Thursday, November 13, 2014

Eeww--A bug bites while you sleep, and its poop gives you parasites

 You may know that recently I wrote about a debilitating mosquito-borne disease sweeping the Americas that leaves a fifth of its victims with ongoing joint dysfunction. Chikingunya has affected 500,000 Dominicans and thousands of others in the Caribbean, and made it to Florida this summer. The virus swept through my handy-man's family and friends in El Salvador, and seeing his distress has caused us all pain.

I got a response to my post from my new daughter-in-law who's in nursing school: "Did you hear about the other disease that's spreading around the US, caused by insects that bite your face while you sleep??"

Bite your face while you sleep? Get ready: "Chagas" is even worse than chikingunya (though easier to pronounce).

Blood-suckers called "kissing [or 'assassin'] bugs" (triatomine) take their snack and leave their parasite-infested poop as a souvenir. Unknowingly, you touch it and spread it into your own system by nudging a bit into the puncture, or touching your eye or mouth. 

Then, you've got it for life--and maybe death.

There are two phases of infection. In the first, "acute" phase, you might get symptoms that could be identified as something else: "fever, fatigue, body aches, headache, rash, loss of appetite, diarrhea, and vomiting," says RT news. Swelling around the eye near the infection site ("Romana's sign)  is another clue to chagas. The Centers for Disease Control adds, "Rarely, acute infection may result in severe inflammation of the heart muscle or the brain and lining around the brain." Or, this first phase could produce no symptoms at all.

"Megacolon" caused by Chagas
It's the second phase that can be especially deadly, and it can happen over a period of years or decades. According to Baylor College of Medicine researcher Melissa Nolan Garcia, 41% of Texas blood donors who tested positive for the parasite (and that was 1 per 6,500 blood donors) had "cardiomyopathy," which includes a host of heart problems that can lead to death. Also common are gastrointestinal problems (megadisease) that can make esophagus, stomach or colon--enormous.

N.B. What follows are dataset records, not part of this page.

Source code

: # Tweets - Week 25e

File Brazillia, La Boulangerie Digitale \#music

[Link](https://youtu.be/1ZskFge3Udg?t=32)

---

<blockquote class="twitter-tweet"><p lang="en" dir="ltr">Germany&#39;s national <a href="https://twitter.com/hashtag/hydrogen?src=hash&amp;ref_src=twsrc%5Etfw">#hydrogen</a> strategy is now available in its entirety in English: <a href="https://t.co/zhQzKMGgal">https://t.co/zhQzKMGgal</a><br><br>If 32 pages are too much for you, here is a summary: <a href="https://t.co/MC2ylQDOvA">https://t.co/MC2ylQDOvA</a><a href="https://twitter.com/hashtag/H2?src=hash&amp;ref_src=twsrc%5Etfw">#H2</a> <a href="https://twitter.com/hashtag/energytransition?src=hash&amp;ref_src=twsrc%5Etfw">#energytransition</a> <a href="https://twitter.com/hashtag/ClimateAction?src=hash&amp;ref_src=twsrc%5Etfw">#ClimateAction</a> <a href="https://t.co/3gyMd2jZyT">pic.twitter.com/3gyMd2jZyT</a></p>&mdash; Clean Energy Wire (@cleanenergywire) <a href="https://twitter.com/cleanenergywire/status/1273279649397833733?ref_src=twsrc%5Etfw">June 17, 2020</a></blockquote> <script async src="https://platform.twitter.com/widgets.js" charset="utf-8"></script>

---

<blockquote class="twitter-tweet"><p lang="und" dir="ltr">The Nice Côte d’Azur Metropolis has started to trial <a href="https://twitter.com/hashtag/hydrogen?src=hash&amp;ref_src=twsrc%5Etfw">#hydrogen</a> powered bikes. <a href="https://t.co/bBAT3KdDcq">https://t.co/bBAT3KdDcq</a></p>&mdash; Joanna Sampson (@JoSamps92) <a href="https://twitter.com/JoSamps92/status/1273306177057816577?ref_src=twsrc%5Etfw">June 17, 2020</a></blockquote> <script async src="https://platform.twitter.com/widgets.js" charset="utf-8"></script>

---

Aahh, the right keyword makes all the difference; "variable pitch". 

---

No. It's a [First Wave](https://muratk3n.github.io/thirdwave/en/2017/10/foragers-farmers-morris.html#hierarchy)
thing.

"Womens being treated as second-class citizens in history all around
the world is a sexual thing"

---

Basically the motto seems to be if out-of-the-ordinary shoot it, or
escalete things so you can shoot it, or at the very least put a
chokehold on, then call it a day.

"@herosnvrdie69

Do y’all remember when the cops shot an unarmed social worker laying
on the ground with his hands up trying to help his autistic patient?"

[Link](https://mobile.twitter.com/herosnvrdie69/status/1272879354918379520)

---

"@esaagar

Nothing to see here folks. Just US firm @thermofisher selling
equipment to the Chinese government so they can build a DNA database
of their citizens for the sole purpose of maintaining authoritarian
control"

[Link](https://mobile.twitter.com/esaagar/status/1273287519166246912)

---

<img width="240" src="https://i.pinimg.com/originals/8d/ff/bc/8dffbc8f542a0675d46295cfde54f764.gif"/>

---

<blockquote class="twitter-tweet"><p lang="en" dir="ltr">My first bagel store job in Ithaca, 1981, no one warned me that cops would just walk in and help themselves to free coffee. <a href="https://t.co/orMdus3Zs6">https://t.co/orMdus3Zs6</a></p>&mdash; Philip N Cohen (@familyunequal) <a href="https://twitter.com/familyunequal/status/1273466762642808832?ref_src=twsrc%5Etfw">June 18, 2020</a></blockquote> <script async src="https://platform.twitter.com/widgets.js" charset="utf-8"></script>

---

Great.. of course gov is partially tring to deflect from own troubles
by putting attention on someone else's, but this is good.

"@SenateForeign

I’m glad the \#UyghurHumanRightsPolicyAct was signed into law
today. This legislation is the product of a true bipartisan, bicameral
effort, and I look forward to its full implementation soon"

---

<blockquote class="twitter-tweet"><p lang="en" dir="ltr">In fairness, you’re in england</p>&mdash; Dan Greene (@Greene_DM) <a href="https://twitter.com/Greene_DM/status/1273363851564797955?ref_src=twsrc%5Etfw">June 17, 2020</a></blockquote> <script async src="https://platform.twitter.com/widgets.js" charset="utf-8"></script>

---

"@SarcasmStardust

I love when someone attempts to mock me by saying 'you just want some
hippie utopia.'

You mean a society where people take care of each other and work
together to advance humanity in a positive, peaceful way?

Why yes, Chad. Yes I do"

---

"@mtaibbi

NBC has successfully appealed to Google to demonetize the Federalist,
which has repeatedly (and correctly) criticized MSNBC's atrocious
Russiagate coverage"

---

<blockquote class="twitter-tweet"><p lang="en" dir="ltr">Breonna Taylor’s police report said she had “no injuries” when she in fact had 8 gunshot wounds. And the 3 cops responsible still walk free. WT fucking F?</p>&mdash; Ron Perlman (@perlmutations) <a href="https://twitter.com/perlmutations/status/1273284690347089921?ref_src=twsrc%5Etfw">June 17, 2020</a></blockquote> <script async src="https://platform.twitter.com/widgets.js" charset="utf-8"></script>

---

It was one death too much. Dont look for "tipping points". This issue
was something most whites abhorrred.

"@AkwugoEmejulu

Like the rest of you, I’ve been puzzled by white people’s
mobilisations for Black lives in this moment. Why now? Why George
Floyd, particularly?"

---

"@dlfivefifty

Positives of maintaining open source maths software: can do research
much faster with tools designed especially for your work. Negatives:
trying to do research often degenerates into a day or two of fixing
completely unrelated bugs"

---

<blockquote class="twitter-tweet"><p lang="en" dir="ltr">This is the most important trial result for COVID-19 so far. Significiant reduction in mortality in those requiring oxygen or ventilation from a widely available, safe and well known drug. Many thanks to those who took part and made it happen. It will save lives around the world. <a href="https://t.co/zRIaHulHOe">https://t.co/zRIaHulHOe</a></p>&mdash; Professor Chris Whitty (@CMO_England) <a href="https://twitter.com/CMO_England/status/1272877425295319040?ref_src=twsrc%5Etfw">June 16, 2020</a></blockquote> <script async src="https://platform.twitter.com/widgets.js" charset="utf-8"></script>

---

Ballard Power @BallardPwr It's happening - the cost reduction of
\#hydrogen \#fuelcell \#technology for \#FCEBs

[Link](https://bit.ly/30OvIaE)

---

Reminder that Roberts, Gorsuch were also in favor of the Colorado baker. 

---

 As if that's not bad enough, no treatments eliminate the parasites. A couple of drugs (benznidazole [Rochagan, Ragonil] and nifurtimox [Lampit]) are often used, but their effectiveness is hit-or-miss and the only place you can get them in the US is from the Centers for Disease Control. I've seen comments that baking soda on the bite, and consumed in water, is helpful, but anecdotal reports won't cut it. Unfortunately, a pregnant woman can pass the parasite to her baby. Most people living with T. cruzi don't even know it--or what it's doing to them. And yet world-wide, ten million people are living with it!

So far, the CDC says "kissing bugs" inhabit only the southern United States, and those suffering with chagas further north contracted it through travel from infected regions.

 Given its designation as a "silent killer" because victims can be asymptomatic until their conditions are dire, I certainly hope this scourge receives more attention. It's the opposite of Sleeping Beauty, whose princely kiss revives her from a deathly rest--a bug that brings ultimate death by its night-time kiss while you sleep. People are getting so scared that Snopes took it on and reported it's true--there's indeed something to fear. Sweet dreams!